Cc: Andrew Morton <akpm@linux-foundation.org>
Cc: "Matthew Wilcox (Oracle)" <willy@infradead.org>
Cc: Miaohe Lin <linmiaohe@huawei.com>
Cc: David Hildenbrand <david@redhat.com>
Cc: Johannes Weiner <hannes@cmpxchg.org>
Cc: Peter Xu <peterx@redhat.com>
Cc: NeilBrown <neilb@suse.de>
Cc: linux-mm@kvack.org

Signed-off-by: Thomas Hellström <thomas.hellstrom@linux.intel.com>
---
 include/linux/swap.h        |  10 ++
 mm/Kconfig                  |  18 ++++
 mm/Makefile                 |   2 +
 mm/swap_backup_folio.c      | 178 ++++++++++++++++++++++++++++++++++++
 mm/swap_backup_folio_test.c | 111 ++++++++++++++++++++++
 5 files changed, 319 insertions(+)
 create mode 100644 mm/swap_backup_folio.c
 create mode 100644 mm/swap_backup_folio_test.c

diff --git a/include/linux/swap.h b/include/linux/swap.h
index 0ceed49516ad..fc38c72fe9ab 100644
--- a/include/linux/swap.h
+++ b/include/linux/swap.h
@@ -706,5 +706,15 @@ static inline bool mem_cgroup_swap_full(struct folio *folio)
 }
 #endif
 
+#ifdef CONFIG_SWAP_BACKUP_FOLIO
+swp_entry_t swap_backup_folio(struct folio *folio, bool writeback,
+			      gfp_t folio_gfp, gfp_t alloc_gfp);
+
+int swap_copy_folio(swp_entry_t swap, struct page *page, unsigned long index,
+		    bool killable);
+
+void swap_drop_folio(swp_entry_t swap);
+#endif
+
 #endif /* __KERNEL__*/
 #endif /* _LINUX_SWAP_H */
diff --git a/mm/Kconfig b/mm/Kconfig
index ff7b209dec05..b9e0a40e9e1a 100644
--- a/mm/Kconfig
+++ b/mm/Kconfig
@@ -191,6 +191,10 @@ config ZSMALLOC_STAT
 	  information to userspace via debugfs.
 	  If unsure, say N.
 
+config SWAP_BACKUP_FOLIO
+       bool
+       default n
+
 menu "SLAB allocator options"
 
 choice
@@ -1183,6 +1187,20 @@ config LRU_GEN_STATS
 	  This option has a per-memcg and per-node memory overhead.
 # }
 
+config SWAP_BACKUP_FOLIO_KUNIT_TEST
+       tristate "KUnit tests for swap_backup_folio() functionality" if !KUNIT_ALL_TESTS
+       depends on SWAP && KUNIT && SWAP_BACKUP_FOLIO
+       help
+	 This builds unit tests for the swap_backup_folio_functionality().

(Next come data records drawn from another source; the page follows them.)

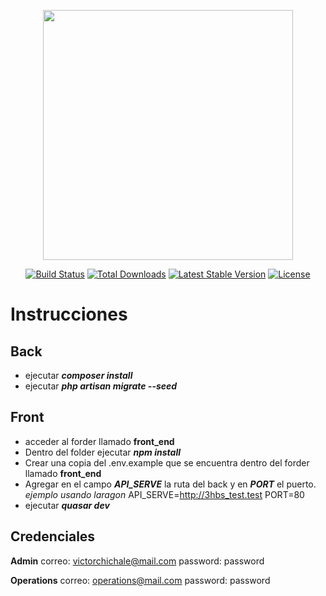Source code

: <p align="center"><a href="https://laravel.com" target="_blank"><img src="https://raw.githubusercontent.com/laravel/art/master/logo-lockup/5%20SVG/2%20CMYK/1%20Full%20Color/laravel-logolockup-cmyk-red.svg" width="400"></a></p>

<p align="center">
<a href="https://travis-ci.org/laravel/framework"><img src="https://travis-ci.org/laravel/framework.svg" alt="Build Status"></a>
<a href="https://packagist.org/packages/laravel/framework"><img src="https://img.shields.io/packagist/dt/laravel/framework" alt="Total Downloads"></a>
<a href="https://packagist.org/packages/laravel/framework"><img src="https://img.shields.io/packagist/v/laravel/framework" alt="Latest Stable Version"></a>
<a href="https://packagist.org/packages/laravel/framework"><img src="https://img.shields.io/packagist/l/laravel/framework" alt="License"></a>
</p>

# Instrucciones
## Back

- ejecutar ***composer install***
- ejecutar ***php artisan migrate --seed***
 
## Front
- acceder al forder llamado **front_end**
- Dentro del folder ejecutar ***npm install***
- Crear una copia del .env.example que se encuentra dentro del forder llamado **front_end**
- Agregar en el campo ***API_SERVE*** la ruta del back y en ***PORT*** el puerto.
    *ejemplo usando laragon*
    API_SERVE=http://3hbs_test.test
    PORT=80
- ejecutar ***quasar dev***

## Credenciales
**Admin**
correo: victorchichale@mail.com
password: password

**Operations**
correo: operations@mail.com
password: password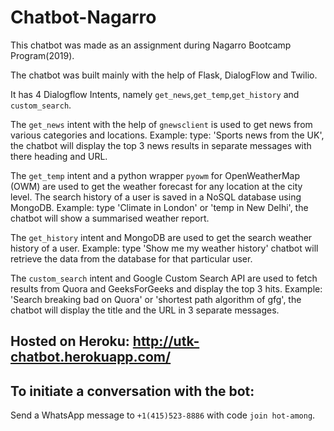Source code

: # Chatbot-Nagarro

This chatbot was made as an assignment during Nagarro Bootcamp Program(2019).

The chatbot was built mainly with the help of Flask, DialogFlow and Twilio.

It has 4 Dialogflow Intents, namely `get_news`,`get_temp`,`get_history` and `custom_search`.

The `get_news` intent with the help of `gnewsclient` is used to get news from various categories and locations. Example: type: 'Sports news from the UK', the chatbot will display the top 3 news results in separate messages with there heading and URL. 

The `get_temp` intent and a python wrapper `pyowm` for  OpenWeatherMap (OWM) are used to get the weather forecast for any location at the city level. The search history of a user is saved in a NoSQL database using MongoDB. Example: type 'Climate in London' or 'temp in New Delhi', the chatbot will show a summarised weather report.

The `get_history` intent and MongoDB are used to get the search weather history of a user. Example: type
'Show me my weather history' chatbot will retrieve the data from the database for that particular user.

The `custom_search` intent and Google Custom Search API are used to fetch results from Quora and GeeksForGeeks and display the top 3 hits. Example: 'Search breaking bad on Quora' or 'shortest path algorithm of gfg', the chatbot will display the title and the URL in 3 separate messages.

## Hosted on Heroku: http://utk-chatbot.herokuapp.com/

## To initiate a conversation with the bot: 

Send a WhatsApp message to `+1(415)523-8886` with code `join hot-among`.



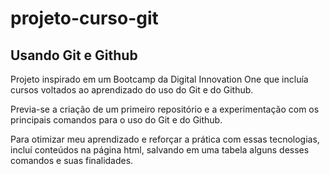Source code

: # projeto-curso-git

## Usando Git e Github

Projeto inspirado em um Bootcamp da Digital Innovation One que incluía cursos voltados ao aprendizado do uso do Git e do Github.

Previa-se a criação de um primeiro repositório e a experimentação com os principais comandos para o uso do Git e do Github.

Para otimizar meu aprendizado e reforçar a prática com essas tecnologias, incluí conteúdos na página html, salvando em uma tabela alguns desses comandos e suas finalidades.

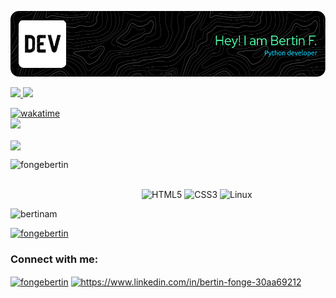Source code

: ![Header](./github-header-image.png)

<a href="https://github.com/anuraghazra/github-readme-stats">
    <img src="https://github-readme-stats.vercel.app/api/top-langs/?username=BertinAm&theme=tokyonight&layout=compact&hide_border=true&langs_count=6"/>
</a>

<a href="https://github.com/anuraghazra/github-readme-stats">
    <img src="https://github-readme-stats.vercel.app/api?username=BertinAm&count_private=true&show_icons=true&theme=tokyonight&hide_border=true">
</a>


[![wakatime](https://wakatime.com/badge/user/6bc7d279-4c45-4967-a549-814b4c255d77.svg)](https://wakatime.com/@6bc7d279-4c45-4967-a549-814b4c255d77)<br>
![](https://komarev.com/ghpvc/?username=BertinAm&color=blueviolet)



<a href="https://git.io/streak-stats">
    <img align="center" src="https://github-readme-streak-stats.herokuapp.com/?user=BertinAm&theme=tokyonight&hide_border=true&format=[Y.]n.j"/>
    
</a>
<p><a href="https://www.buymeacoffee.com/fongebertin"> <img align="left" src="https://cdn.buymeacoffee.com/buttons/v2/default-yellow.png" height="50" width="210" alt="fongebertin" /></a></p><br><br>
</div>

<!--
**BertinAm/BertinAm** is a ✨ _special_ ✨ repository because its `README.md` (this file) appears on your GitHub profile.

Here are some ideas to get you started:
- 
- 
- 😄 Pronouns: ...
-  ...
-->
![HTML5](https://img.shields.io/badge/html5-%23E34F26.svg?style=for-the-badge&logo=html5&logoColor=white)
![CSS3](https://img.shields.io/badge/css3-%231572B6.svg?style=for-the-badge&logo=css3&logoColor=white)
![Linux](https://img.shields.io/badge/Linux-FCC624?style=for-the-badge&logo=linux&logoColor=black)



<p align="left"> <img src="https://komarev.com/ghpvc/?username=bertinam&label=Profile%20views&color=0e75b6&style=flat" alt="bertinam" /> </p>

<p align="left"> <a href="https://twitter.com/fongebertin" target="blank"><img src="https://img.shields.io/twitter/follow/fongebertin?logo=twitter&style=for-the-badge" alt="fongebertin" /></a> </p>

<h3 align="left">Connect with me:</h3>
<p align="left">
<a href="https://twitter.com/fongebertin" target="blank"><img align="center" src="https://raw.githubusercontent.com/rahuldkjain/github-profile-readme-generator/master/src/images/icons/Social/twitter.svg" alt="fongebertin" height="30" width="40" /></a>
<a href="https://linkedin.com/in/https://www.linkedin.com/in/bertin-fonge-30aa69212" target="blank"><img align="center" src="https://raw.githubusercontent.com/rahuldkjain/github-profile-readme-generator/master/src/images/icons/Social/linked-in-alt.svg" alt="https://www.linkedin.com/in/bertin-fonge-30aa69212" height="30" width="40" /></a>
</p>
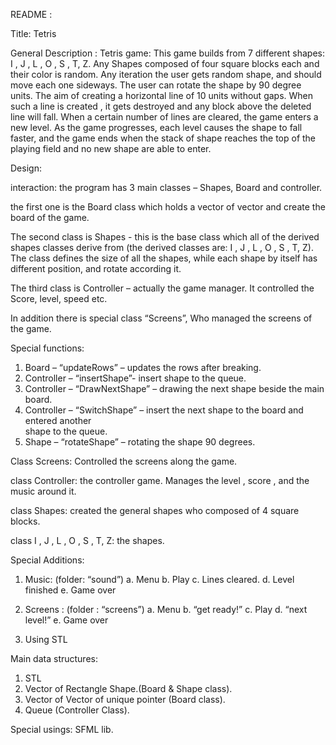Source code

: README :

Title:
Tetris 

General Description :
Tetris game:
This game builds from 7 different shapes: I , J , L , O , S , T, Z.
Any Shapes composed of four square blocks each and their color is random. 
Any iteration the user gets random shape, and should move each one sideways. The user can rotate the shape by 90 degree units. The aim of creating a horizontal line of 10 units without gaps. When such a line is created , it gets destroyed and any block above the deleted line will fall.
 When a certain number of lines are cleared, the game enters a new level. As the game progresses, each level causes the shape to fall faster, and the game ends when the stack of shape reaches the top of the playing field and no new shape are able to enter. 

Design:

interaction:
the program has 3 main classes – Shapes, Board and controller.


the first one is the Board class which
holds a vector of vector and create the board of the game.

The second class is Shapes - this is the base class which all of the derived shapes classes derive from 
(the derived classes are: I , J , L , O , S , T, Z).
The class defines the size of all the shapes, while each shape by itself has different position, and rotate according it.

The third class is Controller – actually the game manager.
It controlled the Score, level, speed etc.

In addition there is special class “Screens”, Who managed the screens of the game.




Special functions:
1. Board – “updateRows” – updates the rows after breaking.
2. Controller – “insertShape”- insert shape to the queue.
3. Controller – “DrawNextShape” – drawing the next shape beside the main board.
4. Controller – “SwitchShape” – insert the next shape to the board and entered another        
   shape to the queue.
5. Shape – “rotateShape” – rotating the shape 90 degrees.


Class Screens:
Controlled the screens along the game. 

class Controller:
the controller game. Manages the level , score , and the music around it.


class Shapes:
created the general shapes who composed of 4 square blocks.

class I , J , L , O , S , T, Z:
the shapes.

Special Additions:

1.	Music: (folder: “sound”)
a.	Menu
b.	Play
c.	Lines cleared.
d.	Level finished
e.	Game over

2.	Screens : (folder : “screens”)
a.	Menu
b.	“get ready!”
c.	Play
d.	“next level!”
e.	Game over

3.	Using STL


Main data structures:
1.	STL
2.	Vector of Rectangle Shape.(Board & Shape class).
3.	Vector of Vector of unique pointer (Board class).
4.	Queue (Controller Class).

Special usings:
SFML lib.

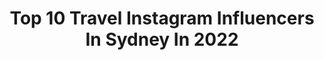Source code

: ---
title: Top 10 Travel Instagram Influencers In Sydney In 2022
description: >-
  Find top travel Instagram influencers in Sydney in 2022. Most popular hashtags: #sydney #travelsydney #australia #travel.
platform: Instagram
hits: 263
text_top: Identify the best Instagram profiles on inBeat.
text_bottom: Our search engine has 263 Instagram influencers like this in Sydney, Australia for you to pitch.
profiles:
  - username: "jolyslife"
    fullname: >-
      ↞ JOLYSBLOG.COM ↠
    bio: >-
      🌊#Travel , Create & Capture📸 🌈Follow my journey to travel around #Australia while #quarantine 💙 📍WATCH MY VIDEO & SUBSCRIBE⬇️
    location: "Australia"
    followers: 20654
    engagement: 709
    commentsToLikes: 0.625135
    id: ck9hbrzaqi6iw0j78cuznesd4
    verified: false
    hashtags: "#travelsydney, #travelaustralia, #visitcentralcoast, #laperousebeach"
  - username: "helenchikx"
    fullname: >-
      Helen Chik | 👗✈️💄
    bio: >-
      🖋 Market Editor @grazia 🤪 @therealhelenchikx 🎥 TikTok: @helenchikx aka finger-tutting 👸 Carrie Bradshaw ➡️ style muse, Samantha Jones ➡️ life coach
    location: "Australia"
    followers: 137203
    engagement: 106
    commentsToLikes: 0.033958
    id: ckap9ouakt1gp0i78lc1a3h4m
    verified: false
    hashtags: "#travelgram, #inkedgirl, #aveneau, #bondibeach"
  - username: "ginavuletich"
    fullname: >-
      Gina Vuletich
    bio: >-
      Sydney ⚓️ enquiries@marketvogue.com
    location: "Australia"
    followers: 58052
    engagement: 167
    commentsToLikes: 0.141058
    id: ckaoszw5ktqzc0i78juxan265
    verified: false
    hashtags: "#yacht, #cronullahair, #mua, #sydney"
  - username: "annasherchand"
    fullname: >-
      Solo Female Travel
    bio: >-
      Helping you with adventure-lux travel tips, food & wellness 🌎5 continents, 48 countries & lived in 8 since 2015 from 🇦🇺🇳🇵 📩anna@annasherchand.com
    location: "Australia"
    followers: 78667
    engagement: 169
    commentsToLikes: 0.065842
    id: ck5hqueq2tqnp0i11do03hyvs
    verified: false
    hashtags: "#secretsydneyspots, #nswnationalparks, #sydneysecret, #sydneysummers"
  - username: "thelifeofpaopao"
    fullname: >-
      Paopao🎀 Food,Fashion,Beauty
    bio: >-
      Sydney❤️ @yesstyle A8KTQF #paotravelsbali #paostayshome #paotravelshawaii ♥️Email: paolynne.wang1@gmail.com
    location: "Australia"
    followers: 12984
    engagement: 670
    commentsToLikes: 0.196469
    id: ck5hlm4zhkgk00i11az6t4wzq
    verified: false
    hashtags: "#sydneyinfluencer, #sydney, #ad, #australianblogger"
  - username: "fabreezy_"
    fullname: >-
      F A B I O | Travel | Australia
    bio: >-
      ↠ Content creator 🏴‍☠️ #Sydney , Australia 🛸 FPV Pilot 🤘🏽 Embracing my 20's ________________________ 📽 Film | Travel | Action
    location: "Australia"
    followers: 14933
    engagement: 303
    commentsToLikes: 0.061297
    id: ck0tvw4lcd1nf0i19wpnbf06l
    verified: false
    hashtags: "#dronestagram, #instagramreels, #polarpro, #fromwhereidrone"
  - username: "unique_australia"
    fullname: >-
      #unique_australia
    bio: >-
      📍Featuring the most UNIQUE Australia's content Share your adventure - #unique_australia Get Our Australian Art Prints here 👇🏻
    location: "Australia"
    followers: 8388
    engagement: 302
    commentsToLikes: 0.017472
    id: ck0tzrp1nrcj20i196dxihaoh
    verified: false
    hashtags: "#seeaustralia, #australia, #fromwhereidrone, #dji"
  - username: "christiesrealestate"
    fullname: >-
      Christie’s Int'l Real Estate
    bio: >-
      The world’s most desired homes for the most discerning buyers #ChristiesHomes
    location: "Australia"
    followers: 219255
    engagement: 113
    commentsToLikes: 0.007106
    id: ck0ub9phpe51p0i191s0rpoqp
    verified: true
    hashtags: "#luxury, #luxuryhome, #architecture, #houseoftheweek"
  - username: "gabreal.hungry"
    fullname: >-
      Gabrielle |Sydney Photographer
    bio: >-
      ☕ Living life one meal at a time 📩 DM / gabreal.hungry@gmail.com
    location: "Australia"
    followers: 16370
    engagement: 504
    commentsToLikes: 0.104043
    id: ck5pz74dtzjku0i11vxq809qc
    verified: false
    hashtags: "#breakfastinsydney, #australianblogger, #apmmonaco, #sydneylife"
  - username: "sheilaflores__"
    fullname: >-
      Sheila Flores ❁ SYDNEY - AUS
    bio: >-
      💼 Co-founder @sportexperienceaus 🏠 Born in Barcelona 🇪🇸 📍 Living in Sydney 🇦🇺
    location: "Australia"
    followers: 19473
    engagement: 335
    commentsToLikes: 0.089365
    id: ck6touy80g8ze0j71z1z9chnn
    verified: false
    hashtags: "#beautifuldestinations, #passportcollective, #girlsdreamtravel, #worlderlust"
---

+	 This option is not useful for distributions or general kernels,
+	 but only for kernel developers working on MM swap functionality.
+
+	 For more information on KUnit and unit tests in general,
+	 please refer to the KUnit documentation in
+	 Documentation/dev-tools/kunit/.
+
+	 If in doubt, say "N".
+
 source "mm/damon/Kconfig"
 
 endmenu
diff --git a/mm/Makefile b/mm/Makefile
index 8e105e5b3e29..91cb9c73e16e 100644
--- a/mm/Makefile
+++ b/mm/Makefile
@@ -138,3 +138,5 @@ obj-$(CONFIG_IO_MAPPING) += io-mapping.o
 obj-$(CONFIG_HAVE_BOOTMEM_INFO_NODE) += bootmem_info.o
 obj-$(CONFIG_GENERIC_IOREMAP) += ioremap.o
 obj-$(CONFIG_SHRINKER_DEBUG) += shrinker_debug.o
+obj-$(CONFIG_SWAP_BACKUP_FOLIO) += swap_backup_folio.o
+obj-$(CONFIG_SWAP_BACKUP_FOLIO_KUNIT_TEST) += swap_backup_folio_test.o
diff --git a/mm/swap_backup_folio.c b/mm/swap_backup_folio.c
new file mode 100644
index 000000000000..f77ca478e625
--- /dev/null
+++ b/mm/swap_backup_folio.c
@@ -0,0 +1,178 @@
+// SPDX-License-Identifier: GPL-2.0
+
+#include <linux/mm_types.h>
+#include <linux/module.h>
+#include <linux/pagemap.h>
+#include <linux/swap.h>
+
+#include <linux/mm_inline.h>
+#include "swap.h"
+
+/**
+ * swap_backup_folio() - Insert an isolated folio into the swap-cache.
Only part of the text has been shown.